En cas de questions sur le siège vacant à la Cour suprême du Canada :
- Le 20 juin 2023, le premier ministre a lancé le processus de sélection du prochain juge à la Cour suprême du Canada.
- Notre gouvernement souhaite ardemment qu’un neuvième juge entre en fonction avant la reprise des travaux de la Cour suprême en octobre.
- Combler les sièges vacants à la plus haute cour du pays est de la plus grande importance. Je continuerai donc d’appuyer le premier ministre du Canada dans ce processus.
Sécurité en ligne
- Le gouvernement du Canada est déterminé à assurer la sécurité de toute personne au pays tout en protégeant les droits et libertés.
- Bien que les plateformes numériques et les autres services en ligne jouent un rôle crucial dans la vie des gens et offrent de nombreux avantages, ils peuvent également causer un préjudice réel et important, surtout pour certains des groupes les plus vulnérables de notre société, comme les enfants.
- Le gouvernement s’engage à déposer un projet de loi afin de faire de l’Internet un lieu plus sécuritaire pour nos enfants et nos proches, et j’ai hâte de travailler sur cette question importante avec le ministre du Patrimoine.
- Au cours de la dernière année, le gouvernement a consulté des gens dans l’ensemble du pays pour s’assurer qu’un futur projet de loi protégera chaque personne au pays et respectera les droits garantis par la Charte.

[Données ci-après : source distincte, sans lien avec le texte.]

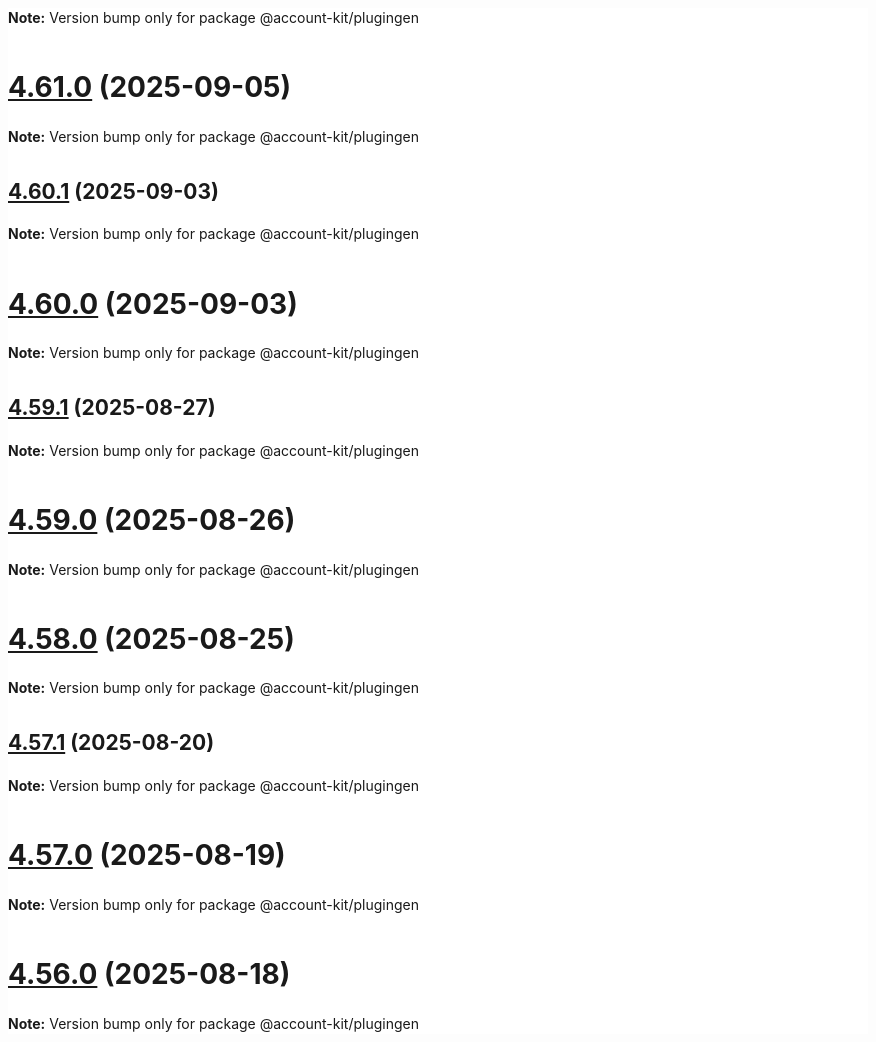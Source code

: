 **Note:** Version bump only for package @account-kit/plugingen

# [4.61.0](https://github.com/alchemyplatform/aa-sdk/compare/v4.60.1...v4.61.0) (2025-09-05)

**Note:** Version bump only for package @account-kit/plugingen

## [4.60.1](https://github.com/alchemyplatform/aa-sdk/compare/v4.60.0...v4.60.1) (2025-09-03)

**Note:** Version bump only for package @account-kit/plugingen

# [4.60.0](https://github.com/alchemyplatform/aa-sdk/compare/v4.59.1...v4.60.0) (2025-09-03)

**Note:** Version bump only for package @account-kit/plugingen

## [4.59.1](https://github.com/alchemyplatform/aa-sdk/compare/v4.59.0...v4.59.1) (2025-08-27)

**Note:** Version bump only for package @account-kit/plugingen

# [4.59.0](https://github.com/alchemyplatform/aa-sdk/compare/v4.58.0...v4.59.0) (2025-08-26)

**Note:** Version bump only for package @account-kit/plugingen

# [4.58.0](https://github.com/alchemyplatform/aa-sdk/compare/v4.57.1...v4.58.0) (2025-08-25)

**Note:** Version bump only for package @account-kit/plugingen

## [4.57.1](https://github.com/alchemyplatform/aa-sdk/compare/v4.57.0...v4.57.1) (2025-08-20)

**Note:** Version bump only for package @account-kit/plugingen

# [4.57.0](https://github.com/alchemyplatform/aa-sdk/compare/v4.56.0...v4.57.0) (2025-08-19)

**Note:** Version bump only for package @account-kit/plugingen

# [4.56.0](https://github.com/alchemyplatform/aa-sdk/compare/v4.55.0...v4.56.0) (2025-08-18)

**Note:** Version bump only for package @account-kit/plugingen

- Le gouvernement du Canada a comme priorité de s’assurer que toute personne au pays puisse s’exprimer en ligne de façon libre et sécuritaire, sans craindre de subir une attaque haineuse ou violente.
Extradition
- Le Canada est un pays régi par la primauté du droit. Le processus d’extradition au Canada est mené conformément à la Loi sur l’extradition, aux traités internationaux et à la Canadian Charter des droits et libertés.
- L’approche canadienne en matière d’extradition nécessite de préserver un équilibre entre les obligations internationales du Canada de traduire en justice les personnes recherchées afin qu’elles soient poursuivies ou condamnées dans le pays où le crime présumé a été commis, ou bien à protéger les droits et les intérêts de la personne dont l’extradition est demandée.
- Le processus d’extradition au Canada a fait l’objet d’un examen minutieux par les tribunaux, y compris la Cour suprême du Canada, et est considéré comme reprenant certaines des normes les plus élevées au monde.
- Il serait toutefois utile d’examiner si le processus pourrait être amélioré, notamment en examinant les recommandations du Comité parlementaire sur la réforme de l’extradition.
- Je comprends qu’il existe divers points de vue sur les façons d’améliorer la Loi sur l’extradition et les processus connexes, notamment un rapport du comité parlementaire sur cette question. J’ai hâte de discuter de ces idées.
En cas de questions sur une affaire d’extradition précise :
- Les demandes d’extradition sont des communications confidentielles entre États. Il serait donc inapproprié de ma part de commenter un dossier d’extradition précis.